L’aspetto affrontato in questo articolo, è forse uno dei nodi storiografici centrali nella biografia politico culturale di Piero Gobetti in quanto ha condizionato anche lo studio del giovane intellettuale Torinese cioè il suo rapporto con Gramsci. In questa prima parte viene affrontata la nascita di questo binomio.

Il comunista Gramsci e il liberale Gobetti

Una testimonianza importante per capire il rapporto porto tra l’intellettuale comunista e il giovane intellettuale liberale è quella di Camilla Ravera raccolta da Paolo Gobetti nel libro Racconto interrotto.  Piero Gobetti nel ricordo degli amici. Camilla Ravera  racconta:

Mi ricordo quando io arrivai a Mosca nell’ottobre del ‘ 22 un delle prime domande che Gramsci mi fece fu questo: «E Piero Gobetti?» Io potevo dargli poche notizie perché in quel momento io ero già quasi entrata in clandestinità. [1]

AA. VV.,  Racconto interrotto. Piero Gobetti nel ricordo degli amici, Nuova immagine, 1992

Queste parole fanno capire la relazione di rispetto e stima tra l’intellettuale comunista e il giovane intellettuale liberale che può sembrare paradossale.  Il rapporto  tra il liberale Piero Gobetti e il comunista Antonio Gramsci, può essere di difficile comprensione se non si tiene conto del particolare contesto in cui si svolge la loro rapporto quella della Torino, capitale dell’industria italiana, dopo la prima guerra mondiale e la portata immensa della rivoluzione russa sembrava aver spalancato per i lavoratori e tutta l’umanità.

La nascita di un accostamento

L’inizio di questo giudizio su Gobetti si può far risalire a quando il giovane torinese invitò a Torino il fondatore della Voce Giuseppe Prezzolini per organizzare un incontro con Gramsci. Prezzolini su questo scrive:

Gramsci è uno degli uomini più notevoli dell’Italia. Il suo Ordine  ha una parola originale. E personalmente ha fede, energia, non lavora per il momento…Mi fermai per conoscere il gruppo di amici di Gobetti. È un’energia Gobetti, una forza morale grande…Ma penso che se domani non dovessi andare d’accordo con lui, mi taglierebbe la testa, se potesse, senza scrupoli. Per onestà.[2]

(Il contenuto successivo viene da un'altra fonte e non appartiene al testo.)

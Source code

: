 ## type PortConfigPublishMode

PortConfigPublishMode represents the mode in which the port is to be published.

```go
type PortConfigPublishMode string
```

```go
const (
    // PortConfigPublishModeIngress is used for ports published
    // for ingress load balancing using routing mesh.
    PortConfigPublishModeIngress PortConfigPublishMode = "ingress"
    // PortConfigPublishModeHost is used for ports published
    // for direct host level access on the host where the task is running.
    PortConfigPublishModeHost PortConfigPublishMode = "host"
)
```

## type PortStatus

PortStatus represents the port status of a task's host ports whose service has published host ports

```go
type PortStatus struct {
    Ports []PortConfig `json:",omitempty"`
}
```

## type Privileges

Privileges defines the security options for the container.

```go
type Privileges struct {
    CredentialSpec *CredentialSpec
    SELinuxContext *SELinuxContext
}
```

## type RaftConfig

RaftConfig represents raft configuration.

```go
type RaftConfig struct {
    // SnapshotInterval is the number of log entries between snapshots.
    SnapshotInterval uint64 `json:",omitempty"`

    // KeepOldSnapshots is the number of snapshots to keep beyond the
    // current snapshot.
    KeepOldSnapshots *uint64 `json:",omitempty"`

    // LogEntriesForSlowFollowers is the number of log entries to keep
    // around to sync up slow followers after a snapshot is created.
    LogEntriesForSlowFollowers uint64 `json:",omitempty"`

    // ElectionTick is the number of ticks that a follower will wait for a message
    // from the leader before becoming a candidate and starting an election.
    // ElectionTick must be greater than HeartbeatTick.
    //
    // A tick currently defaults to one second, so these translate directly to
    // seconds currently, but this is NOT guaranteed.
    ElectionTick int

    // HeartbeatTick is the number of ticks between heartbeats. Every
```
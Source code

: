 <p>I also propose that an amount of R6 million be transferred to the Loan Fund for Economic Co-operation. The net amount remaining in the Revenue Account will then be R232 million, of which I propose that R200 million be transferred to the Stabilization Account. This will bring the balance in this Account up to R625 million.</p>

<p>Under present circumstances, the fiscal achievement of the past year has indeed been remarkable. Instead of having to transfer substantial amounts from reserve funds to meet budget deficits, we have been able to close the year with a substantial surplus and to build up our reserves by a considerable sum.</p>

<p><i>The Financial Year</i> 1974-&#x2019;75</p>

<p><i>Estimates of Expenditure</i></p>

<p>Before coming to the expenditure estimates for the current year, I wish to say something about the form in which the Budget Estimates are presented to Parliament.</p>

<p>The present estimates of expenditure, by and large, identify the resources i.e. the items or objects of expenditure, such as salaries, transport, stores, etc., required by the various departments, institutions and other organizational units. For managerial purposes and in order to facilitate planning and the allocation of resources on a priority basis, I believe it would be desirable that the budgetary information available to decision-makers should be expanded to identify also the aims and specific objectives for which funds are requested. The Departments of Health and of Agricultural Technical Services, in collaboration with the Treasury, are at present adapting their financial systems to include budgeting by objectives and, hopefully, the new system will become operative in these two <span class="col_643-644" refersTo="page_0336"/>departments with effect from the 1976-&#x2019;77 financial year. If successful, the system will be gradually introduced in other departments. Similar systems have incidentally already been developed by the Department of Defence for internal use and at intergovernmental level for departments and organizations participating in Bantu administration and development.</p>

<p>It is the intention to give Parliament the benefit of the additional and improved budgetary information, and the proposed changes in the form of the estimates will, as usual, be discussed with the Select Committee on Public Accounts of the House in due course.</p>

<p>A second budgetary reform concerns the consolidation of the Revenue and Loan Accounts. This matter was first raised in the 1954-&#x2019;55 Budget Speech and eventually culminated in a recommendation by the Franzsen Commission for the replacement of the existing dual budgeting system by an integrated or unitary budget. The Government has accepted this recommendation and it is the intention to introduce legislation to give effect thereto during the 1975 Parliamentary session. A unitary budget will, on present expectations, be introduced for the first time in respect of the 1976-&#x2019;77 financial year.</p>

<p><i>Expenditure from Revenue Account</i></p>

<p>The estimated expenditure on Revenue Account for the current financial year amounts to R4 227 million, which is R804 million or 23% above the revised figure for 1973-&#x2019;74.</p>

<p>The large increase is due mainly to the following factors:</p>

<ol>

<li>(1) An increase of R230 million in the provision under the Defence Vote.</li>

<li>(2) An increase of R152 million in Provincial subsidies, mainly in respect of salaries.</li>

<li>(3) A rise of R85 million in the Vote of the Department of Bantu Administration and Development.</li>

G. Prezzolini (a cura di), Gobetti e la Voce, Sansoni, 1971 p. 37

Risale a questo periodo la diceria di un Gobetti cripto-comunista, un comunista camuffato da liberale, nata in ambienti socialisti locali. Gramsci in diverse occasioni smentì questa diceria, in un occasione trascinato in una polemica personale, replicò seccamente:

E cosa c’entra il liberale Gobetti? Egli non è iscritto al Partito comunista, è un giovane che ha compreso la grandezza della Rivoluzione russa e dei capi che la guidano….Egli non ha responsabilità politiche all’Ordine nuovo[…][3]

A. Gramsci, Scritti 1915-1921, nuovi contributi, a cura di S. Caprioglio, i Quaderni del «Corpo», 1968, p. 160

Nello stesso articolo successivamente scrive:

Ci auguriamo che egli si persuada sempre più che se liberalismo significa incremento di capacità e della autonomia popolare, se il liberalismo significa incremento di capacità politica negli individui, oggi il liberalismo come concretezza storica, vive solo nel Comunismo internazionale[4]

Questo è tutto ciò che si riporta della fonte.